Dieselbe Hintertür gilt für Bräuning, wenn man seine fragliche Kinderschänderei außer Betracht lässt. Hätte er das nicht, gehörte er unverkennbar zu den "Guten". Das lässt die Charaktere wiederum farblos erscheinen, wenngleich sie so offensichtliche Sympathieträger sind. Ich habe eben lieber einen, der schwer zu mögen, aber interessant ist.
Retrospektiv ein solider Krimi, aber kein Toptitel, dafür habe ich zu wenig mitgefiebert.
(Wolfgang Haupt vergibt 4 von 5 möglichen Sternen)

Hier die Meinung von Angis Bücherkiste:


Unschuldig gefangen?

Die im Maßregelvollzug tätige Psychiaterin Regina Bogner sieht sich immer wieder Konfrontationen mit ihrer kurz vor dem Abitur stehenden Tochter Anabel ausgeliefert. Anabel, kann nicht verstehen, warum sich ihre Mutter so bereitwillig den Gefahren im Umgang mit psychisch kranken Straftätern aussetzt. Diese hat schlussendlich die Idee, dass Anabel in den Ferien ein Praktikum in der Klinik absolvieren könnte, um ihr zu zeigen, dass die Arbeit wichtig ist. Anabel sagt schließlich zu, allerdings nur unter der Prämisse, dass ihre Mutter verspricht, sich eine neue Arbeit zu suchen, sollte sie, Anabel, überzeugende Nachweise finden, die gegen eine weitere Tätigkeit sprechen. Kurz nach Antritt des Praktikums lernt Anabel den Patienten Peter kennen, der immer wieder seine Unschuld beteuert und erstaunlicherweise, ist es Anabel, die sich für ihn einsetzt.

Dieser Thriller, der sich im Umfeld einer Psychiatrie abspielt, fasziniert und erschreckt mich gleichermaßen. Die Autorin Antonia Fennek verfügt als Insiderin über die notwendigen Hintergrundinformationen, denn sie hat selbst als Fachärztin für Psychiatrie und Psychotherapie fast acht Jahre lang in der forensischen Psychiatrie, auch Maßregelvollzug genannt, gearbeitet. Meine alarmierende Erkenntnis aus der Lektüre dieses Buches: besser nicht unschuldig in die Klauen des Maßregelvollzuges zu geraten, denn die Chancen, seine Freiheit jemals wieder zu erlangen erscheinen vernichtend gering. Antonia Fennek fesselt mich von der ersten bis zu letzten Seite ihres gut durchdachten Psychothrillers. Sehr schnell habe ich große Sympathie für ihren Protagonisten Peter Bräuning empfunden und mit ihm mitgefiebert, ob man ihm Glauben schenken wird, ob er sich selbst aus seiner Lage befreien kann, indem er seine Unschuld beweist oder ob er für immer verloren sein wird. Neben der hochspannenden Story sind es ihre Charaktere, die mich begeistern, sie spielen allesamt hervorragend miteinander und ergänzen sich perfekt. Der Schreibstil der Autorin ist flüssig, ihre Sprache angenehm, die Dialoge äußerst authentisch.

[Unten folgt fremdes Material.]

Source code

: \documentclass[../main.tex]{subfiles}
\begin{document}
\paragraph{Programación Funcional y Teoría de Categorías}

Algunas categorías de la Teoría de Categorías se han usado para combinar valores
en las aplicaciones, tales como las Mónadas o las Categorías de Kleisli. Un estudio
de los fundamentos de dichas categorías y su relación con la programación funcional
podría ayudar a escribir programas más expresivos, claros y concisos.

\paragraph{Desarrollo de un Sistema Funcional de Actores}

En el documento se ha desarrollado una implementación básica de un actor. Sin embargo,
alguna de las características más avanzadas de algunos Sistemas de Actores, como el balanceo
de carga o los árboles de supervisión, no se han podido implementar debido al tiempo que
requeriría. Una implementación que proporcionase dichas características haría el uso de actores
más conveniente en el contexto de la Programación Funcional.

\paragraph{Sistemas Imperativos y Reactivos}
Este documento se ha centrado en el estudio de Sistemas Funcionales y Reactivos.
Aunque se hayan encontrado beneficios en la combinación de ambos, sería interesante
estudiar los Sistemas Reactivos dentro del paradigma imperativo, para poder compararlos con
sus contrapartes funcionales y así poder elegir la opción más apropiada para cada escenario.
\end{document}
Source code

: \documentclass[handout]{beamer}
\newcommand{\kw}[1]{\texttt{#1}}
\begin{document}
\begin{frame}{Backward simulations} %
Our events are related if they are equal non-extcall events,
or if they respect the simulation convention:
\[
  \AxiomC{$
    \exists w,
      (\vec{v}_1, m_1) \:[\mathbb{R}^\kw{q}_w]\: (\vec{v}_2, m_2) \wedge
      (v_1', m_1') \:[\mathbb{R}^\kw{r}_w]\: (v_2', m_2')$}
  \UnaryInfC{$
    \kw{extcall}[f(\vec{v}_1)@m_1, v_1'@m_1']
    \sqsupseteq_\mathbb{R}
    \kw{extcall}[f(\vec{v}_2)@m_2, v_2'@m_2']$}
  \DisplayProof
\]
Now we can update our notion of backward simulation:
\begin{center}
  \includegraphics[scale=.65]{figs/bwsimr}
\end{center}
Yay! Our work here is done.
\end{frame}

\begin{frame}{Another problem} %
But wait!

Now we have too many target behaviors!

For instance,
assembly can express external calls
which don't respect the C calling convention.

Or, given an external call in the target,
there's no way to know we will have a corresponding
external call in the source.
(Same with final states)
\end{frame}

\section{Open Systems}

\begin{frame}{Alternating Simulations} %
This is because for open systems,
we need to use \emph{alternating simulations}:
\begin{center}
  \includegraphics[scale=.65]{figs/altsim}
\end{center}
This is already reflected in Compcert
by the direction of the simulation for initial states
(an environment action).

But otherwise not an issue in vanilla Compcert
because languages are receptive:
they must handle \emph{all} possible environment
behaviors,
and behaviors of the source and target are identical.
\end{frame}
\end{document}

Von Herzen gerne vergebe ich diesem Buch fünf von fünf möglichen Sternen und empfehle es unbedingt und dringlichst weiter, an Leser, die wie ich eine Leidenschaft zu Medical Thrillern haben und sich auf der Suche nach einer adäquaten, deutschsprachigen Alternative zu Katzenbach, Gómez-Jurado und Co. befinden.